There is a nice paper out about this subject, although it looks at the matter from a rather advanced mathematics viewpoint. If the equation below looks like your idea of a least-squares linear line, then you can certainly
read the paper, but I will warn you that more than just the matrices are a challenge; it will flip back and forth between Bayesian and frequentist statistics rapidly.[1]

Also note that it is 38 pages long, has 41 notes that occupy another 16 pages (geesh, I thought I was bad with all the notes) and then just a short page of references - 55 pages total.
Here are some of the highlights that I found to be useful. The paper targets least-squares fit to a linear line, but most of the comments would be applicable to fit other equations as well.
- LS fits are make the assumption that the uncertainty is all in the y-values and that the x-values have very little or no uncertainty. This can be the case if x is time, but in other cases, such as when x is temperature, pressure..., that might be worth considering. [2]
- If you do a LS fit, the slope and intercept are what most people will latch onto and they will likely ignore the data and its scatter. This is akin to what happens when a distribution is condensed to a mean or median or other single value.
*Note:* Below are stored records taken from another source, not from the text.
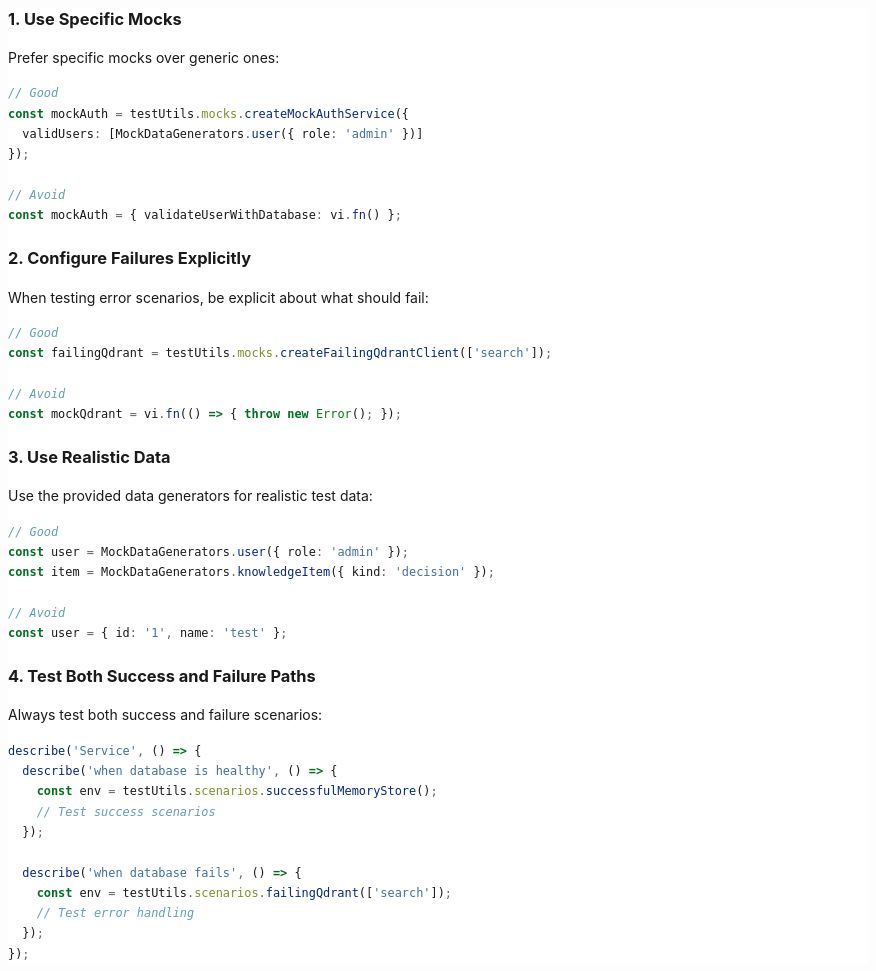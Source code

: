### 1. Use Specific Mocks

Prefer specific mocks over generic ones:

```typescript
// Good
const mockAuth = testUtils.mocks.createMockAuthService({
  validUsers: [MockDataGenerators.user({ role: 'admin' })]
});

// Avoid
const mockAuth = { validateUserWithDatabase: vi.fn() };
```

### 2. Configure Failures Explicitly

When testing error scenarios, be explicit about what should fail:

```typescript
// Good
const failingQdrant = testUtils.mocks.createFailingQdrantClient(['search']);

// Avoid
const mockQdrant = vi.fn(() => { throw new Error(); });
```

### 3. Use Realistic Data

Use the provided data generators for realistic test data:

```typescript
// Good
const user = MockDataGenerators.user({ role: 'admin' });
const item = MockDataGenerators.knowledgeItem({ kind: 'decision' });

// Avoid
const user = { id: '1', name: 'test' };
```

### 4. Test Both Success and Failure Paths

Always test both success and failure scenarios:

```typescript
describe('Service', () => {
  describe('when database is healthy', () => {
    const env = testUtils.scenarios.successfulMemoryStore();
    // Test success scenarios
  });

  describe('when database fails', () => {
    const env = testUtils.scenarios.failingQdrant(['search']);
    // Test error handling
  });
});
```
If the uncertainty of the average is huge because the data is widely scattered, communicating that is likely more important than communicating the average.
- The distribution of the uncertainty in the y-data needs to be Gaussian in order for the LS fit to be proper.
The report has extensive sections on how to deal with outliers [3] and non-Gaussian distributed data if you want to get into those subject further - they are not easily handled.
The first bullet point above is quite important as an LS fit minimized the sum of the distances (squared) between the points and the line with the distance being only in the vertical direction. 200 years ago, those calculations could be long and tedious, but the procedure was quite clear. With computers nowadays,
it is possible to minimize the sum of the total distance (squared) between the points and the line with the distance being measured perpendicular to the line taking the x-distance into account as well. This was never discussed in the article and I wish it had been.
[1] That statistics has such controversies at such a fundamental level is something I've always found quite amusing and something that most people aren't even aware of. But then, who wants to air their dirty laundry in public?
[2]Sure you can measure temperature to numerous sig figs, but is your sample really thermally homogeneous? If so, you are lucky. Really lucky. As in, look over the situation again, you are almost certainly wrong. And so then how does the inhomogeneity affect your results?
[3] If you toss an outlier, the quality of the fit improves. If you keep tossing outliers, the quality of the fit keeps improving. You can keep tossing outliers and keep getting better fits until you have just 2 data points left. In this system, there is no penalty for tossing an outlier - in fact you get rewarded.